Somewhere below is a line with "Viva|123|Viver em Paz|" and, later, a line with "torno da liberdade|"; repeat those two lines and all the lines between them, exactly as they are.
[[ DATA open ]]
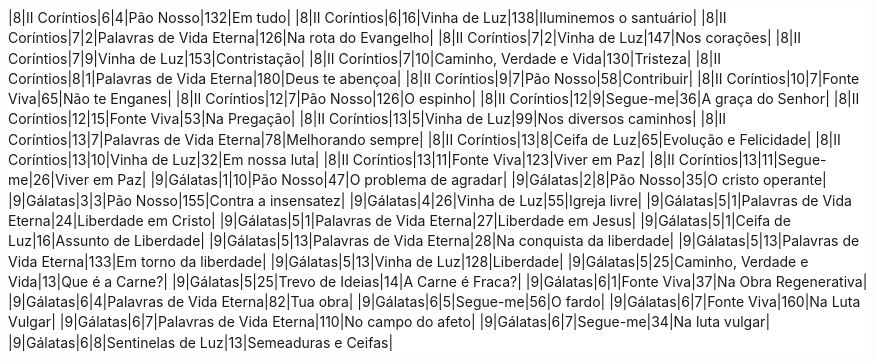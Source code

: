|8|II Coríntios|6|4|Pão Nosso|132|Em tudo|
|8|II Coríntios|6|16|Vinha de Luz|138|Iluminemos o santuário|
|8|II Coríntios|7|2|Palavras de Vida Eterna|126|Na rota do Evangelho|
|8|II Coríntios|7|2|Vinha de Luz|147|Nos corações|
|8|II Coríntios|7|9|Vinha de Luz|153|Contristação|
|8|II Coríntios|7|10|Caminho, Verdade e Vida|130|Tristeza|
|8|II Coríntios|8|1|Palavras de Vida Eterna|180|Deus te abençoa|
|8|II Coríntios|9|7|Pão Nosso|58|Contribuir|
|8|II Coríntios|10|7|Fonte Viva|65|Não te Enganes|
|8|II Coríntios|12|7|Pão Nosso|126|O espinho|
|8|II Coríntios|12|9|Segue-me|36|A graça do Senhor|
|8|II Coríntios|12|15|Fonte Viva|53|Na Pregação|
|8|II Coríntios|13|5|Vinha de Luz|99|Nos diversos caminhos|
|8|II Coríntios|13|7|Palavras de Vida Eterna|78|Melhorando sempre|
|8|II Coríntios|13|8|Ceifa de Luz|65|Evolução e Felicidade|
|8|II Coríntios|13|10|Vinha de Luz|32|Em nossa luta|
|8|II Coríntios|13|11|Fonte Viva|123|Viver em Paz|
|8|II Coríntios|13|11|Segue-me|26|Viver em Paz|
|9|Gálatas|1|10|Pão Nosso|47|O problema de agradar|
|9|Gálatas|2|8|Pão Nosso|35|O cristo operante|
|9|Gálatas|3|3|Pão Nosso|155|Contra a insensatez|
|9|Gálatas|4|26|Vinha de Luz|55|Igreja livre|
|9|Gálatas|5|1|Palavras de Vida Eterna|24|Liberdade em Cristo|
|9|Gálatas|5|1|Palavras de Vida Eterna|27|Liberdade em Jesus|
|9|Gálatas|5|1|Ceifa de Luz|16|Assunto de Liberdade|
|9|Gálatas|5|13|Palavras de Vida Eterna|28|Na conquista da liberdade|
|9|Gálatas|5|13|Palavras de Vida Eterna|133|Em torno da liberdade|
|9|Gálatas|5|13|Vinha de Luz|128|Liberdade|
|9|Gálatas|5|25|Caminho, Verdade e Vida|13|Que é a Carne?|
|9|Gálatas|5|25|Trevo de Ideias|14|A Carne é Fraca?|
|9|Gálatas|6|1|Fonte Viva|37|Na Obra Regenerativa|
|9|Gálatas|6|4|Palavras de Vida Eterna|82|Tua obra|
|9|Gálatas|6|5|Segue-me|56|O fardo|
|9|Gálatas|6|7|Fonte Viva|160|Na Luta Vulgar|
|9|Gálatas|6|7|Palavras de Vida Eterna|110|No campo do afeto|
|9|Gálatas|6|7|Segue-me|34|Na luta vulgar|
|9|Gálatas|6|8|Sentinelas de Luz|13|Semeaduras e Ceifas|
[[ DATA closed ]]
◆ EXERCISE OUTPUT
|8|II Coríntios|13|11|Fonte Viva|123|Viver em Paz|
|8|II Coríntios|13|11|Segue-me|26|Viver em Paz|
|9|Gálatas|1|10|Pão Nosso|47|O problema de agradar|
|9|Gálatas|2|8|Pão Nosso|35|O cristo operante|
|9|Gálatas|3|3|Pão Nosso|155|Contra a insensatez|
|9|Gálatas|4|26|Vinha de Luz|55|Igreja livre|
|9|Gálatas|5|1|Palavras de Vida Eterna|24|Liberdade em Cristo|
|9|Gálatas|5|1|Palavras de Vida Eterna|27|Liberdade em Jesus|
|9|Gálatas|5|1|Ceifa de Luz|16|Assunto de Liberdade|
|9|Gálatas|5|13|Palavras de Vida Eterna|28|Na conquista da liberdade|
|9|Gálatas|5|13|Palavras de Vida Eterna|133|Em torno da liberdade|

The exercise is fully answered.